● **Exercise details**: The answer must consist of the records, repeated exactly.

Collected data
============================================================
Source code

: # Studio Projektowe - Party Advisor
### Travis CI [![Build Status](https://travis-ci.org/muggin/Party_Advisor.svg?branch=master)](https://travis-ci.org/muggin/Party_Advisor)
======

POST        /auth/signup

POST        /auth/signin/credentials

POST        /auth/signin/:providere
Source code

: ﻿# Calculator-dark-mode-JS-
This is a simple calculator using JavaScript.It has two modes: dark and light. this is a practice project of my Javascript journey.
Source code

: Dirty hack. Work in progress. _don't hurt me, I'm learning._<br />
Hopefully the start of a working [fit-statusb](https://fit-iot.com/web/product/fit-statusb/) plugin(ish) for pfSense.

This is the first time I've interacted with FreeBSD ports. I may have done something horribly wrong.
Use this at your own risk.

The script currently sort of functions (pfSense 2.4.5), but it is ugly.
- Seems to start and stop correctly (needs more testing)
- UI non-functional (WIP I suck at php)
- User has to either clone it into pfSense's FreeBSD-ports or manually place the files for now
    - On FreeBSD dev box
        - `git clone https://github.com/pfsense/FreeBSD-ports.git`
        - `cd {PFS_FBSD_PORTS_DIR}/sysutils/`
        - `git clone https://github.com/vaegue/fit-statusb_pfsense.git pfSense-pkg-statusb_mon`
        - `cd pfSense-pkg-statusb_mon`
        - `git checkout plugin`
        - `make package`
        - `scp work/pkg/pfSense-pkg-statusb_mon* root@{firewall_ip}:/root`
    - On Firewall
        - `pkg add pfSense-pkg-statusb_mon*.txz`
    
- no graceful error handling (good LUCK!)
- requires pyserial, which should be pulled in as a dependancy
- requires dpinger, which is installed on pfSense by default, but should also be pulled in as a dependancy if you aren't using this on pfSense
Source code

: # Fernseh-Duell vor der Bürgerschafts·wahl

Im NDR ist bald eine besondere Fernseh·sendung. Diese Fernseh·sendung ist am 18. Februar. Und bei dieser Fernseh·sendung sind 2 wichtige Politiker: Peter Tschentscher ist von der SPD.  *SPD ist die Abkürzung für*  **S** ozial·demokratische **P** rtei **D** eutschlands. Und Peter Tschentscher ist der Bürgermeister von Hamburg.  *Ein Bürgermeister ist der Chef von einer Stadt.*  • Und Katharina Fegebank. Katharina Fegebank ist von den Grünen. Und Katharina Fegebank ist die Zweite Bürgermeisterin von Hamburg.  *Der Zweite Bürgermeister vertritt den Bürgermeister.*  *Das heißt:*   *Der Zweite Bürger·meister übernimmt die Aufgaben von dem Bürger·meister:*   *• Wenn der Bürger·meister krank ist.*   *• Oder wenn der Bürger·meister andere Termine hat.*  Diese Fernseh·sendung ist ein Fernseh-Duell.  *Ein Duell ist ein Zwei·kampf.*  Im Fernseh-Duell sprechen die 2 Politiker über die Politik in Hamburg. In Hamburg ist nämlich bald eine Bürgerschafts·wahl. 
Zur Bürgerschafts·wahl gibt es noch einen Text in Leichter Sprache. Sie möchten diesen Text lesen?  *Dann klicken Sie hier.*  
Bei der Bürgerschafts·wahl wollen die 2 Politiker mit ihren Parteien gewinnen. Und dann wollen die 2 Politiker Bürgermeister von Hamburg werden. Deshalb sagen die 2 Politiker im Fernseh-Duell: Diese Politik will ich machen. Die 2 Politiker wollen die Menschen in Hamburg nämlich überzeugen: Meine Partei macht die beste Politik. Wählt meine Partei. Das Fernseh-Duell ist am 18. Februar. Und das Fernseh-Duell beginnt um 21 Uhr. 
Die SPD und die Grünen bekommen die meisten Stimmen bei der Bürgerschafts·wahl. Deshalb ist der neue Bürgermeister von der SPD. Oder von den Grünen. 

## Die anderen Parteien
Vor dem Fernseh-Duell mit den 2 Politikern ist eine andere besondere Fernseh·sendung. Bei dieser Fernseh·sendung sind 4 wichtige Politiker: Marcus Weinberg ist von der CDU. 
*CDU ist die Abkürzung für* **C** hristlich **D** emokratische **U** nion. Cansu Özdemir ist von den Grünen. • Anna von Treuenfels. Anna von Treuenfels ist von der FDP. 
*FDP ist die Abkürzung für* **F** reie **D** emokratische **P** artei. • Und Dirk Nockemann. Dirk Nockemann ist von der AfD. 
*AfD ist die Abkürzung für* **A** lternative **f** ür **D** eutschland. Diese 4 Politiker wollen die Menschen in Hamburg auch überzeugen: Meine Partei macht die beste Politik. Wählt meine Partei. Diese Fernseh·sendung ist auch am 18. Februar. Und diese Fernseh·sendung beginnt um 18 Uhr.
============================================================
● **Task solution**:
Source code

: # Studio Projektowe - Party Advisor
### Travis CI [![Build Status](https://travis-ci.org/muggin/Party_Advisor.svg?branch=master)](https://travis-ci.org/muggin/Party_Advisor)
======

POST        /auth/signup

POST        /auth/signin/credentials

POST        /auth/signin/:providere
Source code

: ﻿# Calculator-dark-mode-JS-
This is a simple calculator using JavaScript.It has two modes: dark and light. this is a practice project of my Javascript journey.
Source code

: Dirty hack. Work in progress. _don't hurt me, I'm learning._<br />
Hopefully the start of a working [fit-statusb](https://fit-iot.com/web/product/fit-statusb/) plugin(ish) for pfSense.

This is the first time I've interacted with FreeBSD ports. I may have done something horribly wrong.
Use this at your own risk.

The script currently sort of functions (pfSense 2.4.5), but it is ugly.
- Seems to start and stop correctly (needs more testing)
- UI non-functional (WIP I suck at php)
- User has to either clone it into pfSense's FreeBSD-ports or manually place the files for now
    - On FreeBSD dev box
        - `git clone https://github.com/pfsense/FreeBSD-ports.git`
        - `cd {PFS_FBSD_PORTS_DIR}/sysutils/`
        - `git clone https://github.com/vaegue/fit-statusb_pfsense.git pfSense-pkg-statusb_mon`
        - `cd pfSense-pkg-statusb_mon`
        - `git checkout plugin`
        - `make package`
        - `scp work/pkg/pfSense-pkg-statusb_mon* root@{firewall_ip}:/root`
    - On Firewall
        - `pkg add pfSense-pkg-statusb_mon*.txz`
    
- no graceful error handling (good LUCK!)
- requires pyserial, which should be pulled in as a dependancy
- requires dpinger, which is installed on pfSense by default, but should also be pulled in as a dependancy if you aren't using this on pfSense
Source code

: # Fernseh-Duell vor der Bürgerschafts·wahl

Im NDR ist bald eine besondere Fernseh·sendung. Diese Fernseh·sendung ist am 18. Februar. Und bei dieser Fernseh·sendung sind 2 wichtige Politiker: Peter Tschentscher ist von der SPD.  *SPD ist die Abkürzung für*  **S** ozial·demokratische **P** rtei **D** eutschlands. Und Peter Tschentscher ist der Bürgermeister von Hamburg.  *Ein Bürgermeister ist der Chef von einer Stadt.*  • Und Katharina Fegebank. Katharina Fegebank ist von den Grünen. Und Katharina Fegebank ist die Zweite Bürgermeisterin von Hamburg.  *Der Zweite Bürgermeister vertritt den Bürgermeister.*  *Das heißt:*   *Der Zweite Bürger·meister übernimmt die Aufgaben von dem Bürger·meister:*   *• Wenn der Bürger·meister krank ist.*   *• Oder wenn der Bürger·meister andere Termine hat.*  Diese Fernseh·sendung ist ein Fernseh-Duell.  *Ein Duell ist ein Zwei·kampf.*  Im Fernseh-Duell sprechen die 2 Politiker über die Politik in Hamburg. In Hamburg ist nämlich bald eine Bürgerschafts·wahl. 
Zur Bürgerschafts·wahl gibt es noch einen Text in Leichter Sprache. Sie möchten diesen Text lesen?  *Dann klicken Sie hier.*  
Bei der Bürgerschafts·wahl wollen die 2 Politiker mit ihren Parteien gewinnen. Und dann wollen die 2 Politiker Bürgermeister von Hamburg werden. Deshalb sagen die 2 Politiker im Fernseh-Duell: Diese Politik will ich machen. Die 2 Politiker wollen die Menschen in Hamburg nämlich überzeugen: Meine Partei macht die beste Politik. Wählt meine Partei. Das Fernseh-Duell ist am 18. Februar. Und das Fernseh-Duell beginnt um 21 Uhr. 
Die SPD und die Grünen bekommen die meisten Stimmen bei der Bürgerschafts·wahl. Deshalb ist der neue Bürgermeister von der SPD. Oder von den Grünen. 

## Die anderen Parteien
Vor dem Fernseh-Duell mit den 2 Politikern ist eine andere besondere Fernseh·sendung. Bei dieser Fernseh·sendung sind 4 wichtige Politiker: Marcus Weinberg ist von der CDU. 
*CDU ist die Abkürzung für* **C** hristlich **D** emokratische **U** nion. Cansu Özdemir ist von den Grünen. • Anna von Treuenfels. Anna von Treuenfels ist von der FDP. 
*FDP ist die Abkürzung für* **F** reie **D** emokratische **P** artei. • Und Dirk Nockemann. Dirk Nockemann ist von der AfD. 
*AfD ist die Abkürzung für* **A** lternative **f** ür **D** eutschland. Diese 4 Politiker wollen die Menschen in Hamburg auch überzeugen: Meine Partei macht die beste Politik. Wählt meine Partei. Diese Fernseh·sendung ist auch am 18. Februar. Und diese Fernseh·sendung beginnt um 18 Uhr.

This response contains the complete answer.